[Stored data entries]
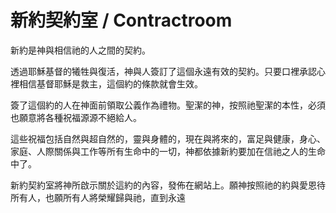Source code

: # 新約契約室 / Contractroom

新約是神與相信祂的人之間的契約。

透過耶穌基督的犧牲與復活，神與人簽訂了這個永遠有效的契約。只要口裡承認心裡相信基督耶穌是救主，這個約的條款就會生效。

簽了這個約的人在神面前領取公義作為禮物。聖潔的神，按照祂聖潔的本性，必須也願意將各種祝福源源不絕給人。

這些祝福包括自然與超自然的，靈與身體的，現在與將來的，富足與健康，身心、家庭、人際關係與工作等所有生命中的一切，神都依據新約要加在信祂之人的生命中了。

新約契約室將神所啟示關於這約的內容，發佈在網站上。願神按照祂的約與愛恩待所有人，也願所有人將榮耀歸與祂，直到永遠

Task details ->
Output only the lines from the line that contains "新約是神與相信祂的人之間的契約。" through the end of the entries, both included, exactly as they appear.

Task response ->
新約是神與相信祂的人之間的契約。

透過耶穌基督的犧牲與復活，神與人簽訂了這個永遠有效的契約。只要口裡承認心裡相信基督耶穌是救主，這個約的條款就會生效。

簽了這個約的人在神面前領取公義作為禮物。聖潔的神，按照祂聖潔的本性，必須也願意將各種祝福源源不絕給人。

這些祝福包括自然與超自然的，靈與身體的，現在與將來的，富足與健康，身心、家庭、人際關係與工作等所有生命中的一切，神都依據新約要加在信祂之人的生命中了。

新約契約室將神所啟示關於這約的內容，發佈在網站上。願神按照祂的約與愛恩待所有人，也願所有人將榮耀歸與祂，直到永遠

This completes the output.